Lo scorso 28 dicembre presenta un esposto alla procura genovese in cui, in
sostanza, dice: «Voi mi chiedete soldi che non ho, ma guardate questi
documenti». I fogli allegati partono da un articolo dell’Espresso del novembre
2015, che racconta una serie di iniziative finanziarie compiute dalla nuova
Lega dopo il crollo dell’impero di Bossi, sia nel periodo di leadership di
Maroni sia in quello di Salvini. Movimenti per spostare il denaro dai conti
correnti una volta scoppiati i guai giudiziari del partito, che guardano anche
all’estero.
Dall’esposto
nasce a gennaio l’apertura di un’inchiesta per riciclaggio. Alcuni movimenti,
secondo quanto trapela, sono stati ricostruiti. Nel 2016 dieci milioni partono
da un conto di “transito” della banca Sparkasse di Bolzano, uno degli istituti
scelti dai vertici leghisti, in direzione del Lussemburgo per approdare sul
conto di Pharus Management, fondo di investimento collettivo con sede nel
granducato. Poco meno di due anni dopo, nel gennaio del 2018, tre di quei
milioni compiono il percorso inverso per rientrare nei depositi della banca.
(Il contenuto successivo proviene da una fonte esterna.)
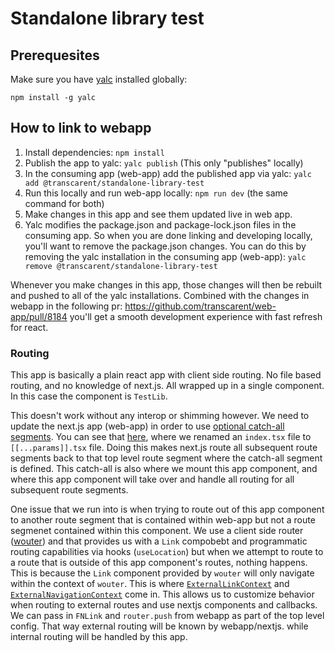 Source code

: # Standalone library test

## Prerequesites

Make sure you have [yalc](https://www.npmjs.com/package/yalc) installed globally:

```shell
npm install -g yalc
```

## How to link to webapp

1. Install dependencies: `npm install`
2. Publish the app to yalc: `yalc publish` (This only "publishes" locally)
3. In the consuming app (web-app) add the published app via yalc: `yalc add @transcarent/standalone-library-test`
4. Run this locally and run web-app locally: `npm run dev` (the same command for both)
5. Make changes in this app and see them updated live in web app.
6. Yalc modifies the package.json and package-lock.json files in the consuming app. So when you are done linking and developing locally, you'll want to remove the package.json changes. You can do this by removing the yalc installation in the consuming app (web-app): `yalc remove @transcarent/standalone-library-test`

Whenever you make changes in this app, those changes will then be rebuilt and pushed to all of the yalc installations. Combined with the changes in webapp in the following pr: https://github.com/transcarent/web-app/pull/8184 you'll get a smooth development experience with fast refresh for react.

### Routing

This app is basically a plain react app with client side routing. No file based routing, and no knowledge of next.js. All wrapped up in a single component. In this case the component is `TestLib`.

This doesn't work without any interop or shimming however. We need to update the next.js app (web-app) in order to use [optional catch-all segments](https://nextjs.org/docs/pages/building-your-application/routing/dynamic-routes#optional-catch-all-segments). You can see that [here](https://github.com/transcarent/web-app/pull/8184/files#diff-d324ee23b74ab2789b261277a30b66bf866bdff152669deb87a0379f8da11525), where we renamed an `index.tsx` file to `[[...params]].tsx` file. Doing this makes next.js route all subsequent route segments back to that top level route segment where the catch-all segment is defined. This catch-all is also where we mount this app component, and where this app component will take over and handle all routing for all subsequent route segments.

One issue that we run into is when trying to route out of this app component to another route segment that is contained within web-app but not a route segmenet contained within this component. We use a client side router ([wouter](https://github.com/molefrog/wouter/tree/v3)) and that provides us with a `Link` compobebt and programmatic routing capabilities via hooks (`useLocation`) but when we attempt to route to a route that is outside of this app component's routes, nothing happens. This is because the `Link` component provided by `wouter` will only navigate within the context of `wouter`. This is where [`ExternalLinkContext`](src/components/ExternalLink.ts) and [`ExternalNavigationContext`](src/components/ExternalNavigation.ts) come in. This allows us to customize behavior when routing to external routes and use nextjs components and callbacks. We can pass in `FNLink` and `router.push` from webapp as part of the top level config. That way external routing will be known by webapp/nextjs. while internal routing will be handled by this app.
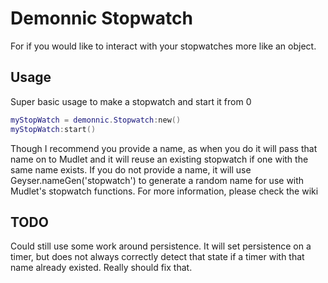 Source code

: # Demonnic Stopwatch
For if you would like to interact with your stopwatches more like an object.

## Usage
Super basic usage to make a stopwatch and start it from 0
```lua
myStopWatch = demonnic.Stopwatch:new()
myStopWatch:start()
```

Though I recommend you provide a name, as when you do it will pass that name on to Mudlet and it will reuse an existing stopwatch if one with the same name exists.
If you do not provide a name, it will use Geyser.nameGen('stopwatch') to generate a random name for use with Mudlet's stopwatch functions. 
For more information, please check the wiki

## TODO
Could still use some work around persistence. It will set persistence on a timer, but does not always correctly detect that state if a timer with that name already existed. Really should fix that.
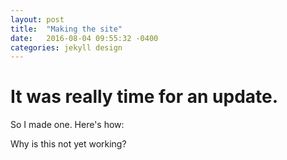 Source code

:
```yaml
---
layout: post
title:  "Making the site"
date:   2016-08-04 09:55:32 -0400
categories: jekyll design
---
```


# It was really time for an update.

So I made one. Here's how:

Why is this not yet working?
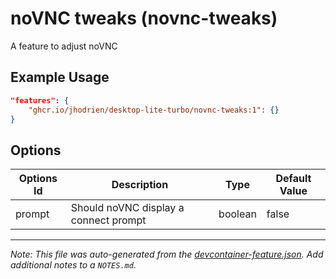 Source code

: 
# noVNC tweaks (novnc-tweaks)

A feature to adjust noVNC

## Example Usage

```json
"features": {
    "ghcr.io/jhodrien/desktop-lite-turbo/novnc-tweaks:1": {}
}
```

## Options

| Options Id | Description | Type | Default Value |
|-----|-----|-----|-----|
| prompt | Should noVNC display a connect prompt | boolean | false |



---

_Note: This file was auto-generated from the [devcontainer-feature.json](https://github.com/jhodrien/desktop-lite-turbo/blob/main/src/novnc-tweaks/devcontainer-feature.json).  Add additional notes to a `NOTES.md`._

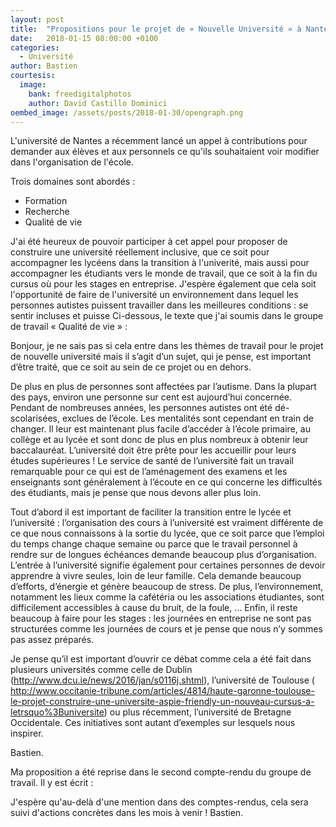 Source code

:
 ```yaml
---
layout: post
title:  "Propositions pour le projet de « Nouvelle Université » à Nantes"
date:   2018-01-15 08:00:00 +0100
categories:
  - Université
author: Bastien
courtesis:
  image:
    bank: freedigitalphotos
    author: David Castillo Dominici
oembed_image: /assets/posts/2018-01-30/opengraph.png
---
```


<amp-img class="left" width="300" height="225" src="{{ site.amp_img_cache_url }}/assets/posts/2018-01-30/opengraph.png" alt="Université"></amp-img>

L'université de Nantes a récemment lancé un appel à contributions pour demander aux élèves et aux personnels ce qu'ils souhaitaient
voir modifier dans l'organisation de l'école.

Trois domaines sont abordés :

 - Formation
 - Recherche
 - Qualité de vie

J'ai été heureux de pouvoir participer à cet appel pour proposer de construire une université réellement inclusive, que ce soit pour accompagner les lycéens
dans la transition à l'univerité, mais aussi pour accompagner les étudiants vers le monde de travail, que ce soit à la fin du cursus où pour les stages en entreprise.
J'espère également que cela soit l'opportunité de faire de l'université un environnement dans lequel les personnes autistes
puissent travailler dans les meilleures conditions&nbsp;: se sentir incluses et puisse 
Ci-dessous, le texte que j'ai soumis dans le groupe de travail «&nbsp;Qualité de vie&nbsp;»&nbsp;:

<div class="highlight">
Bonjour, je ne sais pas si cela entre dans les thèmes de travail pour le projet de nouvelle université mais il s’agit d’un sujet, qui je pense, est important d’être traité, que ce soit au sein de ce projet ou en dehors.

De plus en plus de personnes sont affectées par l’autisme. Dans la plupart des pays, environ une personne sur cent est aujourd’hui concernée. Pendant de nombreuses années, les personnes autistes ont été dé-scolarisées, exclues de l’école. Les mentalités sont cependant en train de changer. Il leur est maintenant plus facile d’accéder à l’école primaire, au collège et au lycée et sont donc de plus en plus nombreux à obtenir leur baccalauréat.  L’université doit être prête pour les accueillir pour leurs études supérieures&nbsp;! Le service de santé de l’université fait un travail remarquable pour ce qui est de l’aménagement des examens et les enseignants sont généralement à l’écoute en ce qui concerne les difficultés des étudiants, mais je pense que nous devons aller plus loin.

Tout d’abord il est important de faciliter la transition entre le lycée et l’université :  l’organisation des cours à  l’université est vraiment différente de ce que nous connaissons à la sortie du lycée, que ce soit parce que l’emploi du temps change chaque semaine ou parce que le travail personnel à rendre sur de longues échéances demande beaucoup plus d’organisation. L’entrée à l’université signifie également pour certaines personnes de devoir apprendre à vivre seules, loin de leur famille. Cela demande beaucoup d’efforts, d’énergie et génère beaucoup de stress.
De plus, l’environnement, notamment les lieux comme la cafétéria ou les associations étudiantes, sont difficilement accessibles à cause du bruit, de la foule, …
Enfin, il reste beaucoup à faire pour les stages : les journées en entreprise ne sont pas structurées comme les journées de cours et je pense que nous n’y sommes pas assez préparés.

Je pense qu’il est important d’ouvrir ce débat comme cela a été fait dans plusieurs universités comme celle de Dublin
(<a href="http://www.dcu.ie/news/2016/jan/s0116j.shtml" rel="nofollow">http://www.dcu.ie/news/2016/jan/s0116j.shtml</a>), l’université de Toulouse (
<a href="http://www.occitanie-tribune.com/articles/4814/haute-garonne-toulouse-le-projet-construire-une-universite-aspie-friendly-un-nouveau-cursus-a-letrsquo%3Buniversite/" rel="nofollow">http://www.occitanie-tribune.com/articles/4814/haute-garonne-toulouse-le-projet-construire-une-universite-aspie-friendly-un-nouveau-cursus-a-letrsquo%3Buniversite</a>)   ou plus récemment, l’université de Bretagne Occidentale. Ces initiatives sont autant d’exemples sur lesquels nous inspirer.

Bastien.
</div>

Ma proposition a été reprise dans le second compte-rendu du groupe de travail. Il y est écrit&nbsp;:

<amp-img class="center" layout="responsive" height="500" src="{{ site.amp_img_cache_url }}/assets/posts/2018-01-30/cr_qvt.png" alt="Actions identifiées - Soutenir une démarche de tutorat bénéficiant aux nouveaux arrivants, pour les accompagner dans leur vie d’étudiant au quotidien - Améliorer et personnaliser l'accueil des étudiants porteurs de handicap en lien avec Handisup et le relais handicap - Campus autism friendly"></amp-img>

J'espère qu'au-delà d'une mention dans des comptes-rendus, cela sera suivi d'actions concrètes dans les mois à venir&nbsp;!
Bastien.
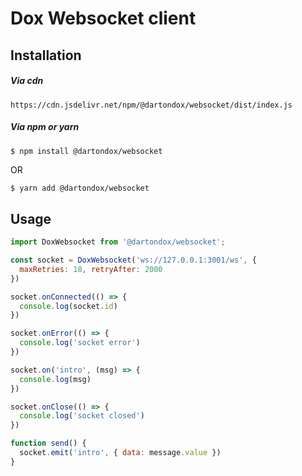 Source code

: # Dox Websocket client

## Installation

##### Via cdn

```
https://cdn.jsdelivr.net/npm/@dartondox/websocket/dist/index.js
```

##### Via npm or yarn

```bash
$ npm install @dartondox/websocket
```
OR
```
$ yarn add @dartondox/websocket
```

## Usage

```js
import DoxWebsocket from '@dartondox/websocket';

const socket = DoxWebsocket('ws://127.0.0.1:3001/ws', {
  maxRetries: 18, retryAfter: 2000 
})

socket.onConnected(() => {
  console.log(socket.id)
})

socket.onError(() => {
  console.log('socket error')
})

socket.on('intro', (msg) => {
  console.log(msg)
})

socket.onClose(() => {
  console.log('socket closed')
})

function send() {
  socket.emit('intro', { data: message.value })
}
```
Secondo Gerhard Brandstaetter, presidente di Sparkasse, movimenti che con la
Lega non c’entrano nulla.
Di
opposto parere la procura. Che mentre chiede una rogatoria al Lussemburgo,
dieci giorni fa invia a Bolzano la Guardia di finanza di Genova: i militari
vanno dritti nel palazzo di Sparkasse di via Cassa di Risparmio. Altre
perquisizioni scattano nella filiale di Milano dove, fino al 2014, la Lega era
titolare di un conto, ma pure negli uffici e nelle case di alcuni dirigenti. Il
materiale sequestrato, sperano gli investigatori, potrà chiarire molto almeno
su una parte dei 46 milioni che la Lega ha fatto sparire.